- _Records for this task_

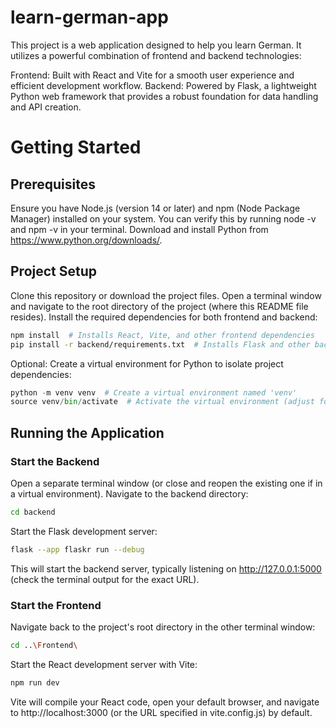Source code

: # learn-german-app

This project is a web application designed to help you learn German. It utilizes a powerful combination of frontend and backend technologies:

Frontend: Built with React and Vite for a smooth user experience and efficient development workflow.
Backend: Powered by Flask, a lightweight Python web framework that provides a robust foundation for data handling and API creation.

# Getting Started

## Prerequisites

Ensure you have Node.js (version 14 or later) and npm (Node Package Manager) installed on your system. You can verify this by running node -v and npm -v in your terminal.
Download and install Python from https://www.python.org/downloads/.

## Project Setup

Clone this repository or download the project files.
Open a terminal window and navigate to the root directory of the project (where this README file resides).
Install the required dependencies for both frontend and backend:

```bash
npm install  # Installs React, Vite, and other frontend dependencies
pip install -r backend/requirements.txt  # Installs Flask and other backend dependencies
```

Optional: Create a virtual environment for Python to isolate project dependencies:

```python
python -m venv venv  # Create a virtual environment named 'venv'
source venv/bin/activate  # Activate the virtual environment (adjust for Windows)
```

## Running the Application

### Start the Backend

Open a separate terminal window (or close and reopen the existing one if in a virtual environment).
Navigate to the backend directory:

```bash
cd backend
```

Start the Flask development server:

```bash
flask --app flaskr run --debug
```

This will start the backend server, typically listening on http://127.0.0.1:5000 (check the terminal output for the exact URL).

### Start the Frontend

Navigate back to the project's root directory in the other terminal window:

```bash
cd ..\Frontend\
```

Start the React development server with Vite:

```bash
npm run dev
```

Vite will compile your React code, open your default browser, and navigate to http://localhost:3000 (or the URL specified in vite.config.js) by default.
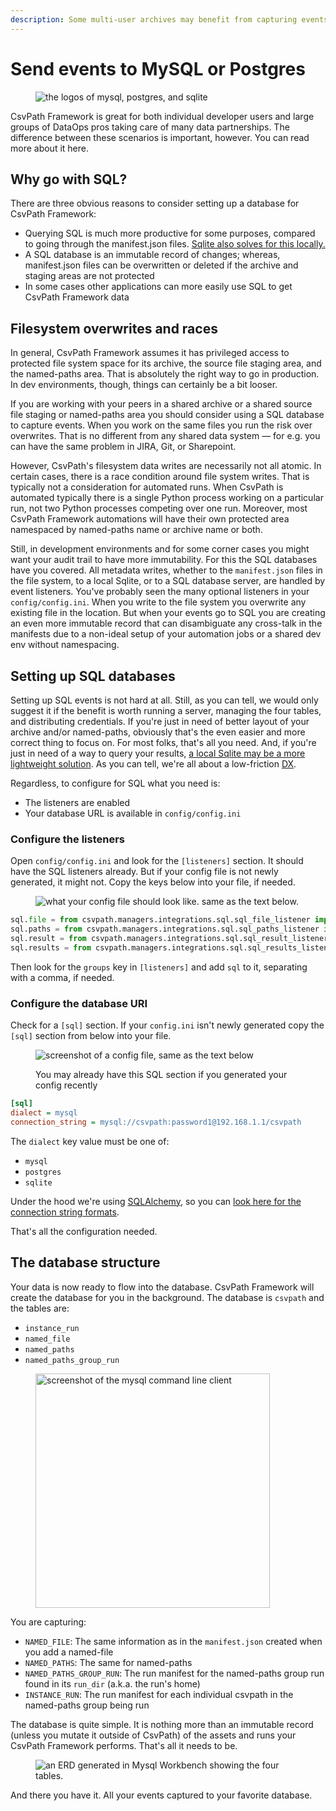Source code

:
 ```yaml
---
description: Some multi-user archives may benefit from capturing events to the database
---
```


# Send events to MySQL or Postgres

<figure><img src="../../.gitbook/assets/Screenshot 2025-04-03 at 5.02.52 PM.png" alt="the logos of mysql, postgres, and sqlite"><figcaption></figcaption></figure>

CsvPath Framework is great for both individual developer users and large groups of DataOps pros taking care of many data partnerships. The difference between these scenarios is important, however. You can read more about it here.

## Why go with SQL?

There are three obvious reasons to consider setting up a database for CsvPath Framework:&#x20;

* Querying SQL is much more productive for some purposes, compared to going through the manifest.json files. [Sqlite also solves for this locally.](send-run-events-to-sqlite.md)
* A SQL database is an immutable record of changes; whereas, manifest.json files can be overwritten or deleted if the archive and staging areas are not protected
* In some cases other applications can more easily use SQL to get CsvPath Framework data

## Filesystem overwrites and races

In general, CsvPath Framework assumes it has privileged access to protected file system space for its archive, the source file staging area, and the named-paths area. That is absolutely the right way to go in production. In dev environments, though, things can certainly be a bit looser.

If you are working with your peers in a shared archive or a shared source file staging or named-paths area you should consider using a SQL database to capture events. When you work on the same files you run the risk over overwrites. That is no different from any shared data system — for e.g. you can have the same problem in JIRA, Git, or Sharepoint.&#x20;

However, CsvPath's filesystem data writes are necessarily not all atomic. In certain cases, there is a race condition around file system writes. That is typically not a consideration for automated runs. When CsvPath is automated typically there is a single Python process working on a particular run, not two Python processes competing over one run. Moreover, most CsvPath Framework automations will have their own protected area namespaced by named-paths name or archive name or both.&#x20;

Still, in development environments and for some corner cases you might want your audit trail to have more immutability. For this the SQL databases have you covered. All metadata writes, whether to the `manifest.json` files in the file system, to a local Sqlite, or to a SQL database server, are handled by event listeners. You've probably seen the many optional listeners in your `config/config.ini`. When you write to the file system you overwrite any existing file in the location. But when your events go to SQL you are creating an even more immutable record that can disambiguate any cross-talk in the manifests due to a non-ideal setup of your automation jobs or a shared dev env without namespacing.&#x20;

## Setting up SQL databases

Setting up SQL events is not hard at all. Still, as you can tell, we would only suggest it if the benefit is worth running a server, managing the four tables, and distributing credentials. If you're just in need of better layout of your archive and/or named-paths, obviously that's the even easier and more correct thing to focus on. For most folks, that's all you need. And, if you're just in need of a way to query your results, [a local Sqlite may be a more lightweight solution](send-run-events-to-sqlite.md). As you can tell, we're all about a low-friction [DX](https://en.wikipedia.org/wiki/User_experience#Developer_experience).

Regardless, to configure for SQL what you need is:

* The listeners are enabled
* Your database URL is available in `config/config.ini`

### Configure the listeners

Open `config/config.ini` and look for the `[listeners]` section. It should have the SQL listeners already. But if your config file is not newly generated, it might not. Copy the keys below into your file, if needed.

<figure><img src="../../.gitbook/assets/Screenshot 2025-04-03 at 4.28.00 PM.png" alt="what your config file should look like. same as the text below."><figcaption></figcaption></figure>

```python
sql.file = from csvpath.managers.integrations.sql.sql_file_listener import SqlFileListener
sql.paths = from csvpath.managers.integrations.sql.sql_paths_listener import SqlPathsListener
sql.result = from csvpath.managers.integrations.sql.sql_result_listener import SqlResultListener
sql.results = from csvpath.managers.integrations.sql.sql_results_listener import SqlResultsListener
```

Then look for the `groups` key in `[listeners]` and add `sql` to it, separating with a comma, if needed.&#x20;

### Configure the database URI

Check for a `[sql]` section. If your `config.ini` isn't newly generated copy the `[sql]` section from below into your file.

<figure><img src="../../.gitbook/assets/Screenshot 2025-04-03 at 4.31.52 PM.png" alt="screenshot of a config file, same as the text below"><figcaption><p>You may already have this SQL section if you generated your config recently</p></figcaption></figure>

```ini
[sql]
dialect = mysql
connection_string = mysql://csvpath:password1@192.168.1.1/csvpath
```

The `dialect` key value must be one of:&#x20;

* `mysql`
* `postgres`
* `sqlite`

Under the hood we're using [SQLAlchemy](https://www.sqlalchemy.org/), so you can [look here for the connection string formats](https://docs.sqlalchemy.org/en/20/core/engines.html#database-urls).

That's all the configuration needed.

## The database structure

Your data is now ready to flow into the database. CsvPath Framework will create the database for you in the background. The database is `csvpath` and the tables are:&#x20;

* `instance_run`
* `named_file`
* `named_paths`
* `named_paths_group_run`

<figure><img src="../../.gitbook/assets/Screenshot 2025-04-03 at 4.40.25 PM.png" alt="screenshot of the mysql command line client" width="375"><figcaption></figcaption></figure>

You are capturing:&#x20;

* `NAMED_FILE`: The same information as in the `manifest.json` created when you add a named-file
* `NAMED_PATHS`: The same for named-paths
* `NAMED_PATHS_GROUP_RUN`: The run manifest for the named-paths group run found in its `run_dir`  (a.k.a. the run's home)
* `INSTANCE_RUN`: The run manifest for each individual csvpath in the named-paths group being run

The database is quite simple. It is nothing more than an immutable record (unless you mutate it outside of CsvPath) of the assets and runs your CsvPath Framework performs. That's all it needs to be.

<figure><img src="../../.gitbook/assets/Screenshot 2025-04-03 at 4.56.13 PM.png" alt="an ERD generated in Mysql Workbench showing the four tables."><figcaption></figcaption></figure>

And there you have it. All your events captured to your favorite database.

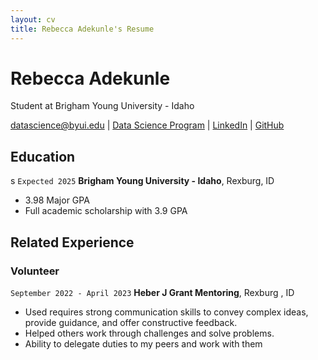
```yaml
---
layout: cv
title: Rebecca Adekunle's Resume
---
```

# Rebecca Adekunle
Student at Brigham Young University - Idaho

<div id="webaddress">
<a href="datascience@byui.edu">datascience@byui.edu</a>
| <a href="https://byuidatascience.github.io/development.html">Data Science Program</a>
| <a href="https://www.linkedin.com/groups/13537407/">LinkedIn</a>
| <a href="https://github.com/byuids-resumes">GitHub</a>
</div>

<!-- https://www.monique.tech/the-art-of-markdown -->

## Education
s
`Expected 2025`
__Brigham Young University - Idaho__, Rexburg, ID

- 3.98 Major GPA
- Full academic scholarship with 3.9 GPA

## Related Experience

### Volunteer

`September 2022 - April 2023`
__Heber J Grant Mentoring__, Rexburg , ID

- Used requires strong communication skills to convey complex ideas, provide guidance, and offer constructive feedback.
- Helped others work through challenges and solve problems.
- Ability to delegate duties to my peers and work with them









<!-- ### Footer

Last updated: May 2013 -->


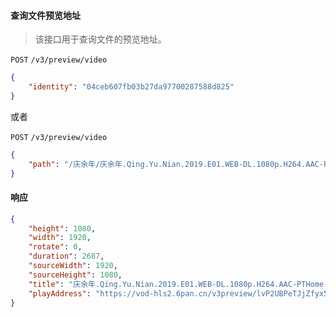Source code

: #### 查询文件预览地址

> 该接口用于查询文件的预览地址。

```POST``` ```/v3/preview/video```

```json
{
	"identity": "04ceb607fb03b27da97700287588d825"
}
```

或者

```POST``` ```/v3/preview/video```

```json
{
	"path": "/庆余年/庆余年.Qing.Yu.Nian.2019.E01.WEB-DL.1080p.H264.AAC-PTHome.mp4"
}
```


#### 响应

```json
{
    "height": 1080,
    "width": 1920,
    "rotate": 0,
    "duration": 2687,
    "sourceWidth": 1920,
    "sourceHeight": 1080,
    "title": "庆余年.Qing.Yu.Nian.2019.E01.WEB-DL.1080p.H264.AAC-PTHome.mp4",
    "playAddress": "https://vod-hls2.6pan.cn/v3preview/lvP2UBPeTJjZfyx5O_bo828rhL0P2ac58652/1585164274/index.m3u8?act=1585240883992&u=5&i=9e3f27235701065b32227b09e23fd2f5"
}
```
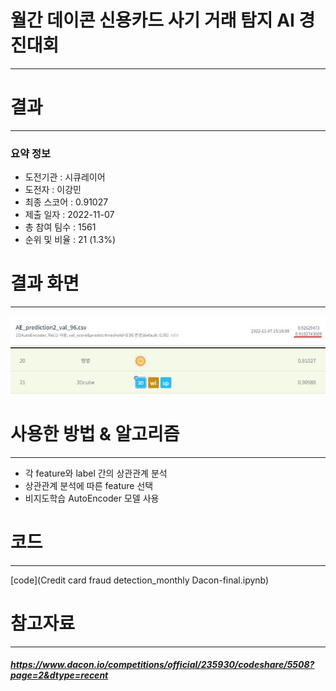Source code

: # 월간 데이콘 신용카드 사기 거래 탐지 AI 경진대회
---
# 결과
---
### 요약 정보
* 도전기관 : 시큐레이어
* 도전자 : 이강민
* 최종 스코어 : 0.91027
* 제출 일자 : 2022-11-07
* 총 참여 팀수 : 1561
* 순위 및 비율 : 21 (1.3%)

# 결과 화면
---
![final_rank_and_score](./img/rank_score.JPG)

# 사용한 방법 & 알고리즘
---
* 각 feature와 label 간의 상관관계 분석
* 상관관계 분석에 따른 feature 선택
* 비지도학습 AutoEncoder 모델 사용

# 코드
---
[code](Credit card fraud detection_monthly Dacon-final.ipynb)


# 참고자료
---
##### https://www.dacon.io/competitions/official/235930/codeshare/5508?page=2&dtype=recent



```python

```
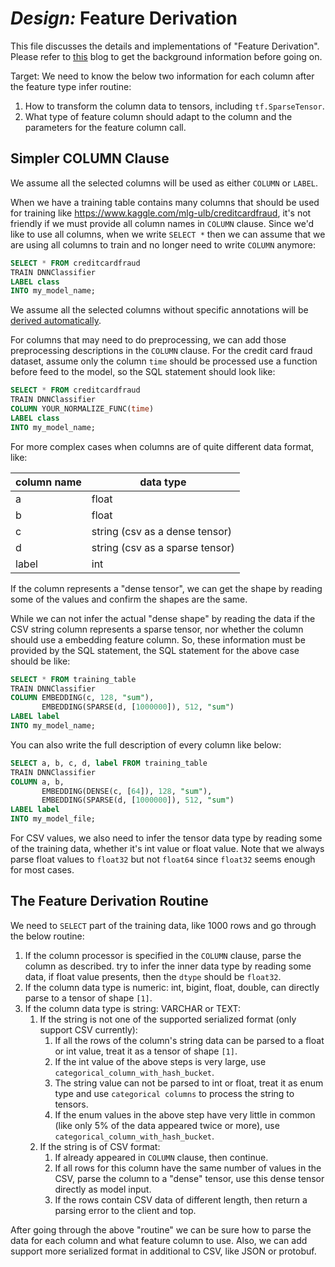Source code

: # _Design:_ Feature Derivation

This file discusses the details and implementations of "Feature Derivation".
Please refer to [this](https://medium.com/@SQLFlow/feature-derivation-the-conversion-from-sql-data-to-tensors-833519db1467) blog to
get the background information before going on.

Target: We need to know the below two information for each column after the
feature type infer routine:

1. How to transform the column data to tensors, including `tf.SparseTensor`.
2. What type of feature column should adapt to the column and the parameters
   for the feature column call.

## Simpler COLUMN Clause

We assume all the selected columns will be used as either `COLUMN` or `LABEL`.

When we have a training table contains many columns that should be used
for training like https://www.kaggle.com/mlg-ulb/creditcardfraud, it's
not friendly if we must provide all column names in `COLUMN` clause.
Since we'd like to use all columns, when we write `SELECT *` then we can
assume that we are using all columns to train and no longer need to write
`COLUMN` anymore:

```sql
SELECT * FROM creditcardfraud
TRAIN DNNClassifier
LABEL class
INTO my_model_name;
```

We assume all the selected columns without specific annotations will be [derived automatically](#the-feature-derivation-routine).

For columns that may need to do preprocessing, we can add those preprocessing
descriptions in the `COLUMN` clause. For the credit card fraud dataset, assume
only the column `time` should be processed use a function before feed to the model, so
the SQL statement should look like:

```sql
SELECT * FROM creditcardfraud
TRAIN DNNClassifier
COLUMN YOUR_NORMALIZE_FUNC(time)
LABEL class
INTO my_model_name;
```

For more complex cases when columns are of quite different data format, like:

| column name | data type |
| ----------- | --------- |
| a | float |
| b | float |
| c | string (csv as a dense tensor) |
| d | string (csv as a sparse tensor) |
| label | int |

If the column represents a "dense tensor", we can get the shape by reading
some of the values and confirm the shapes are the same.

While we can not infer the actual "dense shape" by reading the data if the CSV
string column represents a sparse tensor, nor whether the column should use a
embedding feature column. So, these information must be provided by the SQL
statement, the SQL statement for the above case should be like:

```sql
SELECT * FROM training_table
TRAIN DNNClassifier
COLUMN EMBEDDING(c, 128, "sum"),
       EMBEDDING(SPARSE(d, [1000000]), 512, "sum")
LABEL label
INTO my_model_name;
```

You can also write the full description of every column like below:

```sql
SELECT a, b, c, d, label FROM training_table
TRAIN DNNClassifier
COLUMN a, b,
       EMBEDDING(DENSE(c, [64]), 128, "sum"),
       EMBEDDING(SPARSE(d, [1000000]), 512, "sum")
LABEL label
INTO my_model_file;
```

For CSV values, we also need to infer the tensor data type by reading some of
the training data, whether it's int value or float value. Note that we always parse
float values to `float32` but not `float64` since `float32` seems enough for most cases.

## The Feature Derivation Routine

We need to `SELECT` part of the training data, like 1000 rows and go through the below routine:

1. If the column processor is specified in the `COLUMN` clause, parse the column as described.
   try to infer the inner data type by reading some data, if float value presents, then the
   `dtype` should be `float32`.
2. If the column data type is numeric: int, bigint, float, double, can directly parse to a tensor of shape `[1]`.
3. If the column data type is string: VARCHAR or TEXT:
   1. If the string is not one of the supported serialized format (only support CSV currently):
      1. If all the rows of the column's string data can be parsed to a float or int value,
         treat it as a tensor of shape `[1]`.
      2. If the int value of the above steps is very large, use `categorical_column_with_hash_bucket`.
      3. The string value can not be parsed to int or float, treat it as enum type and use
         `categorical columns` to process the string to tensors.
      4. If the enum values in the above step have very little in common (like only 5% of the data appeared twice or more), use `categorical_column_with_hash_bucket`.
    2. If the string is of CSV format:
       1. If already appeared in `COLUMN` clause, then continue.
       2. If all rows for this column have the same number of values in the CSV, parse the column to a "dense" tensor, use this dense tensor directly as model input.
       3. If the rows contain CSV data of different length, then return a parsing error to the
          client and top.

After going through the above "routine" we can be sure how to parse the data for each column and
what feature column to use. Also, we can add support more serialized format in additional to CSV,
like JSON or protobuf.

- _Description of the task_
Lines containing the string "complex" in the entries above should be counted. State that number alone.

- _Result of the task_
2